In the age of technology, many employers expect that since their employees are generally tethered to their mobile devices, out-of-office response times to inbound emails and inquiries should be quick. This behavior is something that is also becoming more and more expected when employees go on vacation. Many employees actually do wish to stay a bit connected during vacation, in order to avoid inbox overflow when they get back, and to prevent being a bottleneck if urgent questions arise while they are away.
So how does one balance the ability to both have fun during vacation and be a bit productive? Here are a few tips for doing so!
Carve out a specific time of day for work, and stick to it.
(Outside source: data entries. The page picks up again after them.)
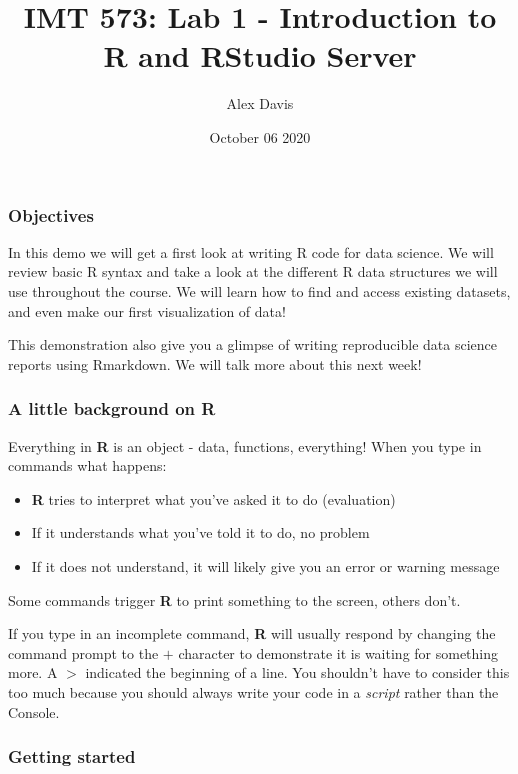 \documentclass[
]{article}
\title{IMT 573: Lab 1 - Introduction to R and RStudio Server}
\author{Alex Davis}
\date{October 06 2020}
\providecommand{\tightlist}{%
  \setlength{\itemsep}{0pt}\setlength{\parskip}{0pt}}
\begin{document}
\maketitle

\hypertarget{objectives}{%
\subsubsection{Objectives}\label{objectives}}

In this demo we will get a first look at writing R code for data
science. We will review basic R syntax and take a look at the different
R data structures we will use throughout the course. We will learn how
to find and access existing datasets, and even make our first
visualization of data!

This demonstration also give you a glimpse of writing reproducible data
science reports using Rmarkdown. We will talk more about this next week!

\hypertarget{a-little-background-on-r}{%
\subsubsection{A little background on
R}\label{a-little-background-on-r}}

Everything in \textbf{R} is an object - data, functions, everything!
When you type in commands what happens:

\begin{itemize}
\tightlist
\item
  \textbf{R} tries to interpret what you've asked it to do (evaluation)
\item
  If it understands what you've told it to do, no problem
\item
  If it does not understand, it will likely give you an error or warning
  message
\end{itemize}

Some commands trigger \textbf{R} to print something to the screen,
others don't.

If you type in an incomplete command, \textbf{R} will usually respond by
changing the command prompt to the \(+\) character to demonstrate it is
waiting for something more. A \(>\) indicated the beginning of a line.
You shouldn't have to consider this too much because you should always
write your code in a \emph{script} rather than the Console.

\hypertarget{getting-started}{%
\subsubsection{Getting started}\label{getting-started}}
\end{document}
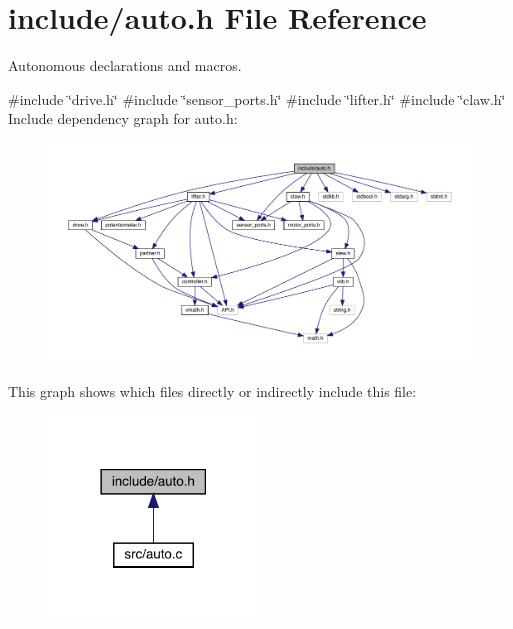 \section{include/auto.h File Reference}
\label{auto_8h}


Autonomous declarations and macros.  


{\ttfamily \#include \char`\"{}drive.\+h\char`\"{}}\newline
{\ttfamily \#include \char`\"{}sensor\+\_\+ports.\+h\char`\"{}}\newline
{\ttfamily \#include \char`\"{}lifter.\+h\char`\"{}}\newline
{\ttfamily \#include \char`\"{}claw.\+h\char`\"{}}\newline
Include dependency graph for auto.\+h\+:\nopagebreak
\begin{figure}[H]
\begin{center}
\leavevmode
\includegraphics[width=350pt]{auto_8h__incl}
\end{center}
\end{figure}
This graph shows which files directly or indirectly include this file\+:\nopagebreak
\begin{figure}[H]
\begin{center}
\leavevmode
\includegraphics[width=158pt]{auto_8h__dep__incl}
\end{center}
\end{figure}
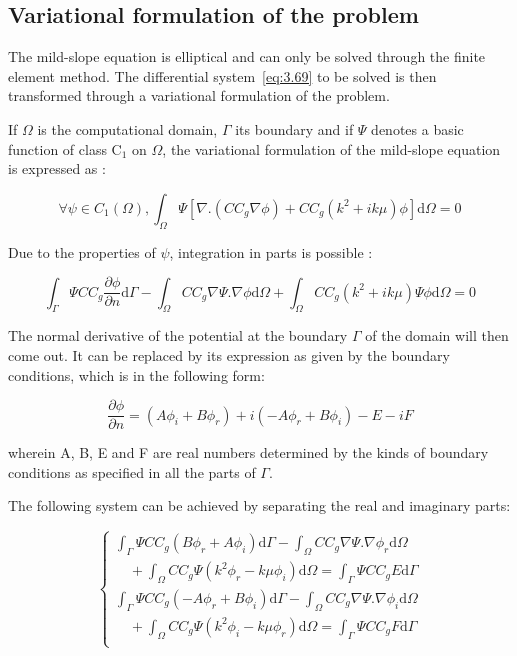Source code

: \subsection{Variational formulation of the problem}

The mild-slope equation is elliptical and can only be solved through the finite
element method. The differential system~\ref{eq:3.69} to be solved is
then transformed through a variational formulation of the problem.

If $\Omega$ is the computational domain, $\Gamma$ its boundary and if
$\Psi$ denotes a basic function of class C${}_{1}$ on $\Omega$, the variational
formulation of the mild-slope equation is expressed as :

\begin{equation}
  \forall \psi \in C_1(\Omega), \int_{\Omega}\Psi[\nabla.(CC_g\nabla\phi)+CC_g(k^2+ik\mu)\phi]\text{d}\Omega = 0
  \label{eq:3.70}
\end{equation}

Due to the properties of $\psi$, integration in parts is possible :

\begin{equation}
  \int_{\Gamma}\Psi CC_g \frac{\partial \phi}{\partial n}\text{d}\Gamma - \int_{\Omega}CC_g\nabla\Psi.\nabla\phi \text{d}\Omega+\int_{\Omega}CC_g(k^2+ik\mu)\Psi\phi \text{d}\Omega = 0
  \label{eq:3.71}
\end{equation}

The normal derivative of the potential at the boundary $\Gamma$ of the domain
will then come out. It can be replaced by its expression as given by the
boundary conditions, which is in the following form:

\begin{equation}
  \frac{\partial \phi}{\partial n} = (A\phi_i + B\phi_r) + i(-A\phi_r+B\phi_i) -E -iF
  \label{eq:3.72}
\end{equation}

wherein A, B, E and F are real numbers determined by the kinds of boundary
conditions as specified in all the parts of $\Gamma$.

The following system can be achieved by separating the real and imaginary parts:

\begin{equation}
  \left\{
    \begin{matrix}
      \int_{\Gamma}\Psi CC_g(B\phi_r + A\phi_i)\text{d}\Gamma -\int_{\Omega}CC_g\nabla\Psi.\nabla\phi_r \text{d}\Omega \\
      \quad +\int_\Omega CC_g\Psi(k^2\phi_r -k\mu\phi_i)\text{d}\Omega = \int_\Gamma\Psi CC_g E \text{d}\Gamma \\

      \int_{\Gamma}\Psi CC_g(-A\phi_r + B\phi_i)\text{d}\Gamma -\int_{\Omega}CC_g\nabla\Psi.\nabla\phi_i \text{d}\Omega \\
      \quad +\int_\Omega CC_g\Psi(k^2\phi_i -k\mu\phi_r)\text{d}\Omega = \int_\Gamma\Psi CC_g F \text{d}\Gamma \\
    \end{matrix}
    \right.
  \label{eq:3.73}
\end{equation}


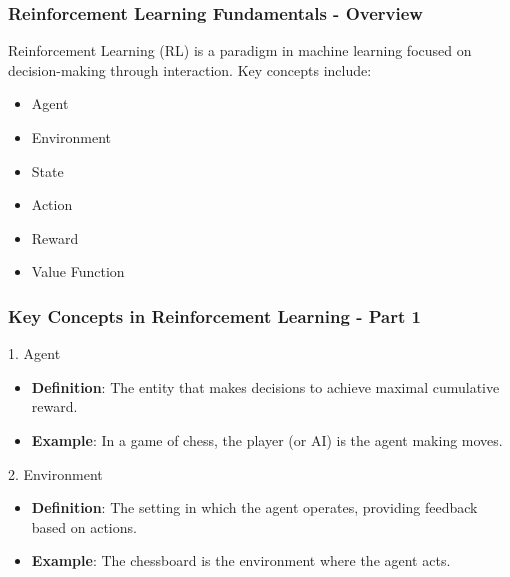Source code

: \documentclass{beamer}
\begin{document}
\begin{frame}[fragile]
    \frametitle{Reinforcement Learning Fundamentals - Overview}
    Reinforcement Learning (RL) is a paradigm in machine learning focused on decision-making through interaction. Key concepts include:
    \begin{itemize}
        \item Agent
        \item Environment
        \item State
        \item Action
        \item Reward
        \item Value Function
    \end{itemize}
\end{frame}

\begin{frame}[fragile]
    \frametitle{Key Concepts in Reinforcement Learning - Part 1}
    \begin{block}{1. Agent}
        \begin{itemize}
            \item \textbf{Definition}: The entity that makes decisions to achieve maximal cumulative reward.
            \item \textbf{Example}: In a game of chess, the player (or AI) is the agent making moves.
        \end{itemize}
    \end{block}

    \begin{block}{2. Environment}
        \begin{itemize}
            \item \textbf{Definition}: The setting in which the agent operates, providing feedback based on actions.
            \item \textbf{Example}: The chessboard is the environment where the agent acts.
        \end{itemize}
    \end{block}
\end{frame}
\end{document}
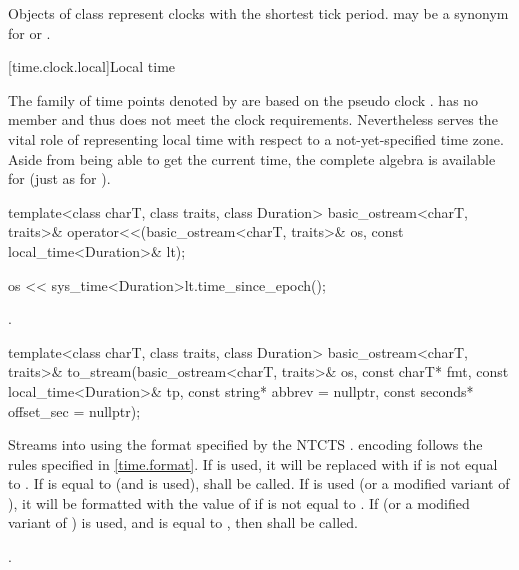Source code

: \pnum
Objects of class  represent clocks with the
shortest tick period.  may be a synonym for
 or .

[time.clock.local]{Local time}
%

\pnum
The family of time points
denoted by 
are based on the pseudo clock .
 has no member 
and thus does not meet the clock requirements.
Nevertheless  serves the vital role of
representing local time with respect to a not-yet-specified time zone.
Aside from being able to get the current time,
the complete  algebra is available
for  (just as for ).

%
\begin{itemdecl}
template<class charT, class traits, class Duration>
  basic_ostream<charT, traits>&
    operator<<(basic_ostream<charT, traits>& os, const local_time<Duration>& lt);
\end{itemdecl}

\begin{itemdescr}
\pnum
\effects
\begin{codeblock}
os << sys_time<Duration>{lt.time_since_epoch()};
\end{codeblock}

\pnum
\returns {}.
\end{itemdescr}

%
\begin{itemdecl}
template<class charT, class traits, class Duration>
  basic_ostream<charT, traits>&
    to_stream(basic_ostream<charT, traits>& os, const charT* fmt, const local_time<Duration>& tp,
              const string* abbrev = nullptr, const seconds* offset_sec = nullptr);
\end{itemdecl}

\begin{itemdescr}
\pnum
\effects
Streams  into  using
the format specified by the NTCTS .
 encoding follows the rules specified in \ref{time.format}.
If  is used,
it will be replaced with  if  is not equal to .
If  is equal to  (and  is used),
 shall be called.
If  is used (or a modified variant of ),
it will be formatted with the value of 
if  is not equal to .
If  (or a modified variant of ) is used,
and  is equal to , then
 shall be called.

\pnum
\returns {}.
\end{itemdescr}

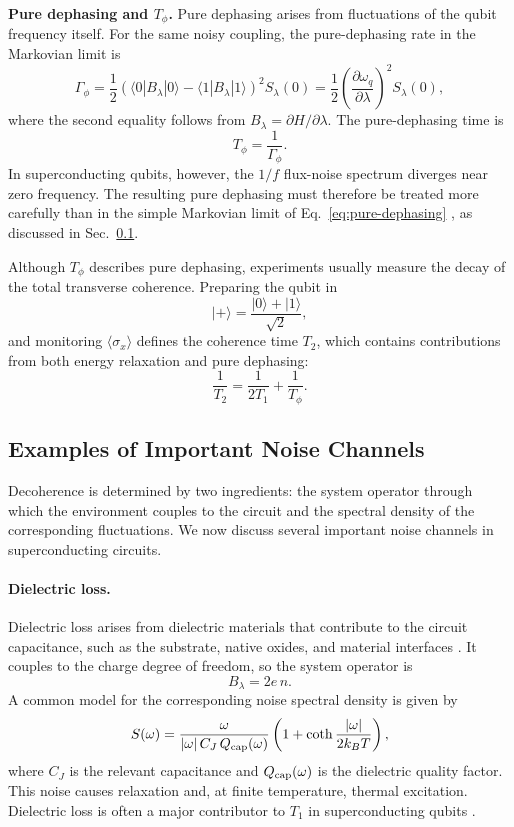 \noindent\textbf{Pure dephasing and \(T_\phi\).}
Pure dephasing arises from fluctuations of the qubit frequency itself. For the same noisy coupling, the pure-dephasing rate in the Markovian limit is \cite{RevModPhys.82.1155}
\begin{equation}
    \label{eq:pure-dephasing}
    \Gamma_{\phi}
    =
    \frac{1}{2}
    \left(
    \langle 0|B_\lambda|0\rangle
    -
    \langle 1|B_\lambda|1\rangle
    \right)^2
    S_\lambda(0)
    =
    \frac{1}{2}
    \left(
    \frac{\partial \omega_q}{\partial \lambda}
    \right)^2
    S_\lambda(0),
\end{equation}
where the second equality follows from \(B_\lambda = \partial H/\partial \lambda\). The pure-dephasing time is
\begin{equation}
    T_\phi = \frac{1}{\Gamma_\phi}.
\end{equation}
In superconducting qubits, however, the \(1/f\) flux-noise spectrum diverges near zero frequency. The resulting pure dephasing must therefore be treated more carefully than in the simple Markovian limit of Eq.~\eqref{eq:pure-dephasing} \cite{groszkowski2018coherence}, as discussed in Sec.\ \ref{subsec:noise-channels}.

Although \(T_\phi\) describes pure dephasing, experiments usually measure the decay of the total transverse coherence. Preparing the qubit in
\[
|+\rangle=\frac{|0\rangle+|1\rangle}{\sqrt{2}},
\]
and monitoring \(\langle \sigma_x\rangle\) defines the coherence time \(T_2\), which contains contributions from both energy relaxation and pure dephasing:
\begin{equation}
    \frac{1}{T_2}=\frac{1}{2T_1}+\frac{1}{T_\phi}.
\end{equation}

\subsection{Examples of Important Noise Channels}
\label{subsec:noise-channels}

Decoherence is determined by two ingredients: the system operator through which the environment couples to the circuit and the spectral density of the corresponding fluctuations. We now discuss several important noise channels in superconducting circuits.

\paragraph{Dielectric loss.}
Dielectric loss arises from dielectric materials that contribute to the circuit capacitance, such as the substrate, native oxides, and material interfaces \cite{martinis2005decoherence}. It couples to the charge degree of freedom, so the system operator is
\[
B_\lambda = 2e\,n.
\]
A common model for the corresponding noise spectral density is given by \cite{Smith2020,Nguyen2019}
\[
S(\omega)=\frac{\omega}{|\omega|\,C_J\,Q_{\rm cap}(\omega)}
\left(1+\coth\frac{|\omega|}{2k_B T}\right),
\]
where \(C_J\) is the relevant capacitance and \(Q_{\rm cap}(\omega)\) is the dielectric quality factor. This noise causes relaxation and, at finite temperature, thermal excitation. Dielectric loss is often a major contributor to \(T_1\) in superconducting qubits \cite{Murray2021dielec}.

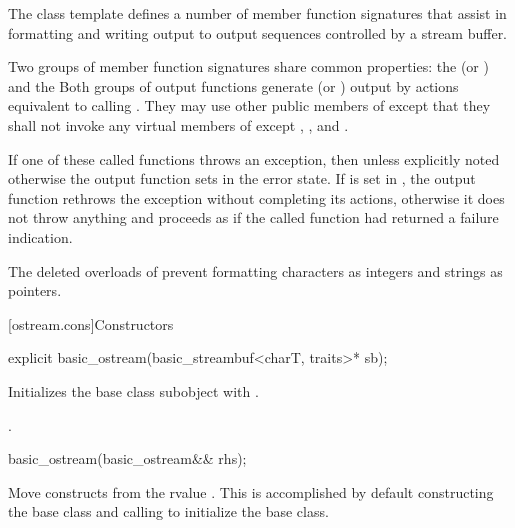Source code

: \pnum
The class template
defines a number of member function
signatures that assist in formatting and writing output to output sequences
controlled by a stream buffer.

\pnum
Two groups of member function signatures share common properties:
the
(or
)
and the
Both groups of output functions generate (or
)
output
by actions equivalent to calling
.
They may use other public members of
except that they shall not invoke any virtual members of
except
,
,
and
.

\pnum
If one of these called functions throws an exception, then unless explicitly noted otherwise
the output function sets
in the error state.
If
is set in
,
the output function
rethrows the exception without completing its actions, otherwise
it does not throw anything and proceeds as if the called function had returned
a failure indication.

\pnum
\begin{note}
The deleted overloads of 
prevent formatting characters as integers and strings as pointers.
\end{note}

[ostream.cons]{Constructors}

%
\begin{itemdecl}
explicit basic_ostream(basic_streambuf<charT, traits>* sb);
\end{itemdecl}

%
\begin{itemdescr}
\pnum
\effects
Initializes the base class subobject with
.

\pnum
\ensures
{}.
\end{itemdescr}

%
\begin{itemdecl}
basic_ostream(basic_ostream&& rhs);
\end{itemdecl}

\begin{itemdescr}
\pnum
\effects
Move constructs from the rvalue .
This is accomplished by default constructing the base class and calling
 to initialize the
base class.
\end{itemdescr}

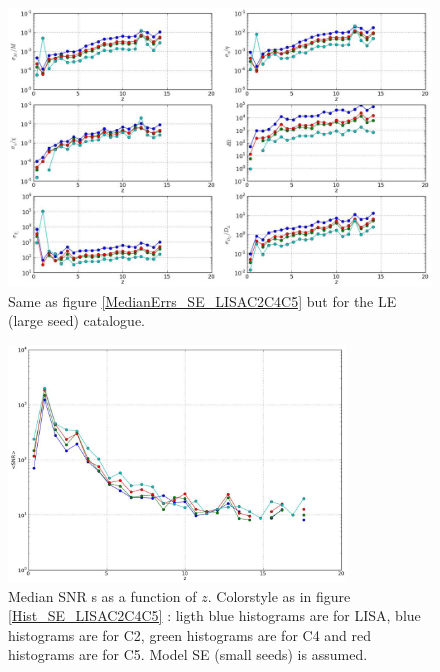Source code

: \documentclass{iopart}
\begin{document}
\begin{figure}[H]
\center
   \includegraphics[width=1\textwidth]{FigSMBHPhenomAEI/MedianErrs_LE_LISAC2C4C5.eps}
\caption{Same as figure \ref{MedianErrs_SE_LISAC2C4C5} but for the LE (large seed) catalogue.
\label{MedianErrs_LE_LISAC2C4C5} } 
\end{figure}




\begin{figure}[H]
\center
   \includegraphics[width=0.8\textwidth]{FigSMBHPhenomAEI/MedianSNR_SE_LISAC2C4C5.eps}
\caption{Median SNR s as a function of  $z$. Colorstyle as in figure \ref{Hist_SE_LISAC2C4C5} : ligth blue histograms are for LISA, blue histograms are for C2, green histograms are for C4 and red histograms are for C5. Model SE (small seeds) is assumed.
\label{MedianSNR_SE_LISAC2C4C5} } 
\end{figure}
\end{document}
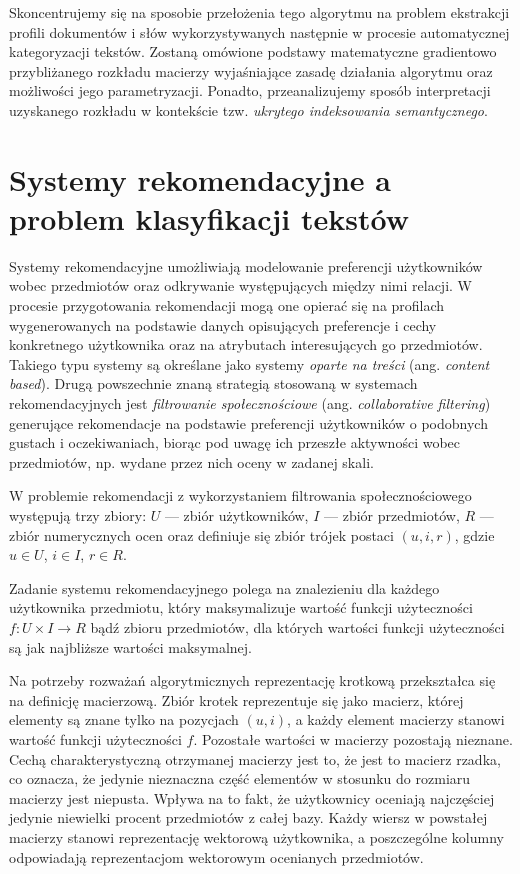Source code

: \documentclass{pracamgr}
\begin{document}
Skoncentrujemy się na sposobie przełożenia tego algorytmu na problem ekstrakcji profili dokumentów i słów wykorzystywanych następnie w procesie automatycznej kategoryzacji tekstów. Zostaną omówione podstawy matematyczne gradientowo przybliżanego rozkładu macierzy wyjaśniające zasadę działania algorytmu oraz możliwości jego parametryzacji. Ponadto, przeanalizujemy sposób interpretacji uzyskanego rozkładu w kontekście tzw. \textit{ukrytego indeksowania semantycznego}.

\section{Systemy rekomendacyjne a problem klasyfikacji tekstów}

Systemy rekomendacyjne umożliwiają modelowanie preferencji użytkowników wobec przedmiotów oraz odkrywanie występujących między nimi relacji. W procesie przygotowania rekomendacji mogą one opierać się na profilach wygenerowanych na podstawie danych opisujących preferencje i cechy konkretnego użytkownika oraz na atrybutach interesujących go przedmiotów. Takiego typu systemy są określane jako systemy \textit{oparte na treści} (ang. \textit{content based}). Drugą powszechnie znaną strategią stosowaną w systemach rekomendacyjnych jest \textit{filtrowanie społecznościowe} (ang. \textit{collaborative filtering}) generujące rekomendacje na podstawie preferencji użytkowników o podobnych gustach i oczekiwaniach, biorąc pod uwagę ich przeszłe aktywności wobec przedmiotów, np. wydane przez nich oceny w zadanej skali.

W problemie rekomendacji z wykorzystaniem filtrowania społecznościowego występują trzy zbiory: $U$ --- zbiór użytkowników, $I$ --- zbiór przedmiotów, $R$ --- zbiór numerycznych ocen oraz definiuje się zbiór trójek postaci $(u, i, r)$, gdzie $u \in U$, $i \in I$, $r \in R$.

Zadanie systemu rekomendacyjnego polega na znalezieniu dla każdego użytkownika przedmiotu, który maksymalizuje wartość funkcji użyteczności $f : U \times I \rightarrow R$ bądź zbioru przedmiotów, dla których wartości funkcji użyteczności są jak najbliższe wartości maksymalnej.

Na potrzeby rozważań algorytmicznych reprezentację krotkową przekształca się na definicję macierzową. Zbiór krotek reprezentuje się jako macierz, której elementy są znane tylko na pozycjach $(u, i)$, a każdy element macierzy stanowi wartość funkcji użyteczności $f$. Pozostałe wartości w macierzy pozostają nieznane. Cechą charakterystyczną otrzymanej macierzy jest to, że jest to macierz rzadka, co oznacza, że jedynie nieznaczna część elementów w stosunku do rozmiaru macierzy jest niepusta. Wpływa na to fakt, że użytkownicy oceniają najczęściej jedynie niewielki procent przedmiotów z całej bazy. Każdy wiersz w powstałej macierzy stanowi reprezentację wektorową użytkownika, a poszczególne kolumny odpowiadają reprezentacjom wektorowym ocenianych przedmiotów.
\end{document}
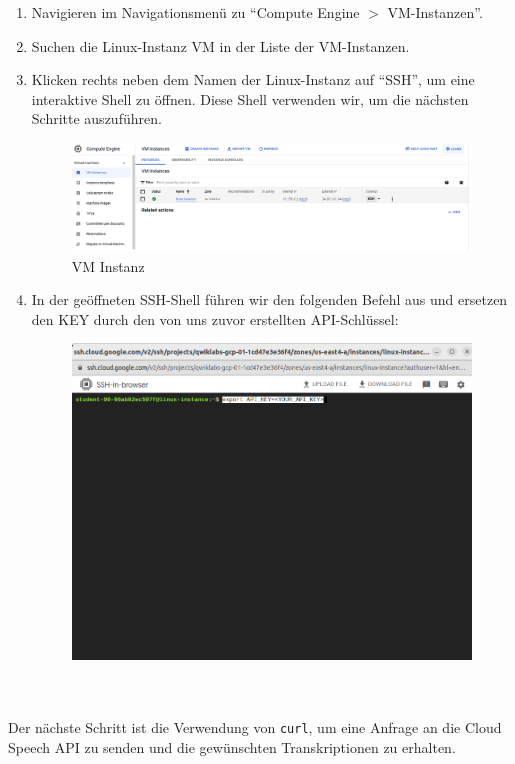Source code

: \documentclass[12pt,a4paper]{article}
\begin{document}
\begin{enumerate}
	\item Navigieren im Navigationsmenü zu \enquote{Compute Engine $>$ VM-Instanzen}.
	
	\item Suchen die Linux-Instanz VM in der Liste der VM-Instanzen. 
	
	\item Klicken rechts neben dem Namen der Linux-Instanz auf \enquote{SSH}, um eine interaktive Shell zu öffnen. Diese Shell verwenden wir, um die nächsten Schritte auszuführen.

\begin{figure}[h!]
	\centering
	\includegraphics[width=1\linewidth]{../images/VM_Instances}
	\caption{VM Instanz}
	\label{fig:vminstances}
\end{figure}

	\item In der geöffneten SSH-Shell führen wir den folgenden Befehl aus und ersetzen den KEY durch den von uns zuvor erstellten API-Schlüssel:

\begin{figure}[h!]
	\centering
	\includegraphics[width=0.7\linewidth]{../images/SSH}
	\label{fig:ssh}
\end{figure}
\end{enumerate}
\ \\ \\
Der nächste Schritt ist die Verwendung von \texttt{curl}, um eine Anfrage an die Cloud Speech API zu senden und die gewünschten Transkriptionen zu erhalten. 
\end{document}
If you have travel companions,nothing is worse for them (or you) than having you be glued to your mobile device while everyone is trying to have fun at the beach, or while bowling. So try to carve out a time, perhaps first thing in the a.m., or just before happy hour, to get caught up on the most important work on your to-do list. Whether it’s two hours or 15 minutes, simply manage the expectations of those who are with you ahead of time, and then you can be productive for a bit and get on with the fun.
Prioritize. Don’t try to accomplish or respond to everything in your inbox—remember, you are on vacation! It’s as important to rest your mind and get recharged away from work as it is to be able to sleep in a bit and have fun. Be sure to prioritize the work that is most critical to get done, and that which can truly wait until your return from vacation.
Make sure to set your "Out of Office" message. People tend to respect the time of those who are on vacation, and are a bit more flexible in their expectation of response time when they see an "Out of Office" message. So be sure to set that before you go away; let people know the frequency with which you will be checking emails while you are away, as well as when you will be returning.
If you have a big vacation project, set aside a larger amount of time. If you are on vacation for a week and have a large project or an abundance of work, consider setting aside one whole day to get the work done. Ideally, that time is at the beginning of the vacation so that you can get the work out of the way and go about the rest of your vacation worry-free!
So remember, vacations are critically important for restoring your energy and verve for the work you do during the rest of the year. Make sure to carve out time to rest that brain. If you do have to work, hopefully some of these tips are helpful when considering how to balance both work and play during your vacation.